** TO DO **
Set down the data again in full, keeping every line exactly as it is.
(SOURCE DATA Opens)
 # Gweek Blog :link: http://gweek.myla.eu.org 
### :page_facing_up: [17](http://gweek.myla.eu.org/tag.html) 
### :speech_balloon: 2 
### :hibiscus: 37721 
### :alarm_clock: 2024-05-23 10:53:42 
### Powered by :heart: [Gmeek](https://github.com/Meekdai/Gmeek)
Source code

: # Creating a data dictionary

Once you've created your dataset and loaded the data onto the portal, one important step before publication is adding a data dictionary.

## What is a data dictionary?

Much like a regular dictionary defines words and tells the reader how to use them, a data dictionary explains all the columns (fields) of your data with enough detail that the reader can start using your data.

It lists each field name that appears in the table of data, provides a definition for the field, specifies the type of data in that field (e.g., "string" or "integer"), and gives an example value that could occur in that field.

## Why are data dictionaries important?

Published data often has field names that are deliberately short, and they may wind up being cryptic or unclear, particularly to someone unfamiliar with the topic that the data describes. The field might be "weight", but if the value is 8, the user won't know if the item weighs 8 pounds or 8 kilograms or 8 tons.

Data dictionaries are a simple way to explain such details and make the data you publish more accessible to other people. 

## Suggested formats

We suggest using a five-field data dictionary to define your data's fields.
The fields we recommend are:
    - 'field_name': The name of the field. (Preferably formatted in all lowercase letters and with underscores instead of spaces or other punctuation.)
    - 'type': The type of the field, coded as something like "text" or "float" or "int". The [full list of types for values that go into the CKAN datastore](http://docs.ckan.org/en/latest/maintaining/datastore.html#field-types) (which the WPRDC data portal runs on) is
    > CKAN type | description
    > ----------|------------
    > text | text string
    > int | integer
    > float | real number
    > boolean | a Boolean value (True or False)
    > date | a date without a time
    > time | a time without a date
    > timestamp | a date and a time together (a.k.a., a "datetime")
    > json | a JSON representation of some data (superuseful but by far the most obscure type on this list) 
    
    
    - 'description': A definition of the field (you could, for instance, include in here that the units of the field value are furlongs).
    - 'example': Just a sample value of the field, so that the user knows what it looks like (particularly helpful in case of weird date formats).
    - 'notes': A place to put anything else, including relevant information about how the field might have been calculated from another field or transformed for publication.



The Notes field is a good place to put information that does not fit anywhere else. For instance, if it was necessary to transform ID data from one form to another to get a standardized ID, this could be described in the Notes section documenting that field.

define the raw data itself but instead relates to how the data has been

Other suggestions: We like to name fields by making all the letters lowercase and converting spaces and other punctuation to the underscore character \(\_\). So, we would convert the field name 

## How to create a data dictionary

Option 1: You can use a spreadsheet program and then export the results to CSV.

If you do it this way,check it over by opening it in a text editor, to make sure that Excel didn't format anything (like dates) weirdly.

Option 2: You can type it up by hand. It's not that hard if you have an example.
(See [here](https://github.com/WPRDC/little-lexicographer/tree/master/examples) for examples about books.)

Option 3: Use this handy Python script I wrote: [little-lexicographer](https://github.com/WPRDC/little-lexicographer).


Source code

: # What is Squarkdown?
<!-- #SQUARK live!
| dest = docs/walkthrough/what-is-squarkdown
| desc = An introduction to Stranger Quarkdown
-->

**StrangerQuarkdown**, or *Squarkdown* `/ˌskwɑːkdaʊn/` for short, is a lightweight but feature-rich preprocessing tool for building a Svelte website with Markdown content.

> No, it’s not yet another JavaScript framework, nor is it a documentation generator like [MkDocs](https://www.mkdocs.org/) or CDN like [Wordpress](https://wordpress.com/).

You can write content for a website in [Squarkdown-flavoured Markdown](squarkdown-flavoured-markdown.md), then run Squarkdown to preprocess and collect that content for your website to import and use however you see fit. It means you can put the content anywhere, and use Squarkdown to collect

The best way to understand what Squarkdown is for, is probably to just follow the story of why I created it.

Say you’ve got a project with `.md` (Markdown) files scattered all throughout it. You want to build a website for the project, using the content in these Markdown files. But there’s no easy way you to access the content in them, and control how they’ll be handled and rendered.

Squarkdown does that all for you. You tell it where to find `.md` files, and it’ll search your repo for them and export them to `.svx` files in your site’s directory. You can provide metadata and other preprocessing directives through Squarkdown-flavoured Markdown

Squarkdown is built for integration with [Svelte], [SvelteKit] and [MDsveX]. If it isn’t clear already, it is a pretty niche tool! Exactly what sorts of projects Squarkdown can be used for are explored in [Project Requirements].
(SOURCE DATA Closes)
** EXERCISE RESPONSE **
 # Gweek Blog :link: http://gweek.myla.eu.org 
### :page_facing_up: [17](http://gweek.myla.eu.org/tag.html) 
### :speech_balloon: 2 
### :hibiscus: 37721 
### :alarm_clock: 2024-05-23 10:53:42 
### Powered by :heart: [Gmeek](https://github.com/Meekdai/Gmeek)
Source code

: # Creating a data dictionary

Once you've created your dataset and loaded the data onto the portal, one important step before publication is adding a data dictionary.

## What is a data dictionary?

Much like a regular dictionary defines words and tells the reader how to use them, a data dictionary explains all the columns (fields) of your data with enough detail that the reader can start using your data.

It lists each field name that appears in the table of data, provides a definition for the field, specifies the type of data in that field (e.g., "string" or "integer"), and gives an example value that could occur in that field.

## Why are data dictionaries important?

Published data often has field names that are deliberately short, and they may wind up being cryptic or unclear, particularly to someone unfamiliar with the topic that the data describes. The field might be "weight", but if the value is 8, the user won't know if the item weighs 8 pounds or 8 kilograms or 8 tons.

Data dictionaries are a simple way to explain such details and make the data you publish more accessible to other people. 

## Suggested formats

We suggest using a five-field data dictionary to define your data's fields.
The fields we recommend are:
    - 'field_name': The name of the field. (Preferably formatted in all lowercase letters and with underscores instead of spaces or other punctuation.)
    - 'type': The type of the field, coded as something like "text" or "float" or "int". The [full list of types for values that go into the CKAN datastore](http://docs.ckan.org/en/latest/maintaining/datastore.html#field-types) (which the WPRDC data portal runs on) is
    > CKAN type | description
    > ----------|------------
    > text | text string
    > int | integer
    > float | real number
    > boolean | a Boolean value (True or False)
    > date | a date without a time
    > time | a time without a date
    > timestamp | a date and a time together (a.k.a., a "datetime")
    > json | a JSON representation of some data (superuseful but by far the most obscure type on this list) 
    
    
    - 'description': A definition of the field (you could, for instance, include in here that the units of the field value are furlongs).
    - 'example': Just a sample value of the field, so that the user knows what it looks like (particularly helpful in case of weird date formats).
    - 'notes': A place to put anything else, including relevant information about how the field might have been calculated from another field or transformed for publication.



The Notes field is a good place to put information that does not fit anywhere else. For instance, if it was necessary to transform ID data from one form to another to get a standardized ID, this could be described in the Notes section documenting that field.

define the raw data itself but instead relates to how the data has been

Other suggestions: We like to name fields by making all the letters lowercase and converting spaces and other punctuation to the underscore character \(\_\). So, we would convert the field name 

## How to create a data dictionary

Option 1: You can use a spreadsheet program and then export the results to CSV.

If you do it this way,check it over by opening it in a text editor, to make sure that Excel didn't format anything (like dates) weirdly.

Option 2: You can type it up by hand. It's not that hard if you have an example.
(See [here](https://github.com/WPRDC/little-lexicographer/tree/master/examples) for examples about books.)

Option 3: Use this handy Python script I wrote: [little-lexicographer](https://github.com/WPRDC/little-lexicographer).


Source code

: # What is Squarkdown?
<!-- #SQUARK live!
| dest = docs/walkthrough/what-is-squarkdown
| desc = An introduction to Stranger Quarkdown
-->

**StrangerQuarkdown**, or *Squarkdown* `/ˌskwɑːkdaʊn/` for short, is a lightweight but feature-rich preprocessing tool for building a Svelte website with Markdown content.

> No, it’s not yet another JavaScript framework, nor is it a documentation generator like [MkDocs](https://www.mkdocs.org/) or CDN like [Wordpress](https://wordpress.com/).

You can write content for a website in [Squarkdown-flavoured Markdown](squarkdown-flavoured-markdown.md), then run Squarkdown to preprocess and collect that content for your website to import and use however you see fit. It means you can put the content anywhere, and use Squarkdown to collect

The best way to understand what Squarkdown is for, is probably to just follow the story of why I created it.

Say you’ve got a project with `.md` (Markdown) files scattered all throughout it. You want to build a website for the project, using the content in these Markdown files. But there’s no easy way you to access the content in them, and control how they’ll be handled and rendered.

Squarkdown does that all for you. You tell it where to find `.md` files, and it’ll search your repo for them and export them to `.svx` files in your site’s directory. You can provide metadata and other preprocessing directives through Squarkdown-flavoured Markdown

Squarkdown is built for integration with [Svelte], [SvelteKit] and [MDsveX]. If it isn’t clear already, it is a pretty niche tool! Exactly what sorts of projects Squarkdown can be used for are explored in [Project Requirements].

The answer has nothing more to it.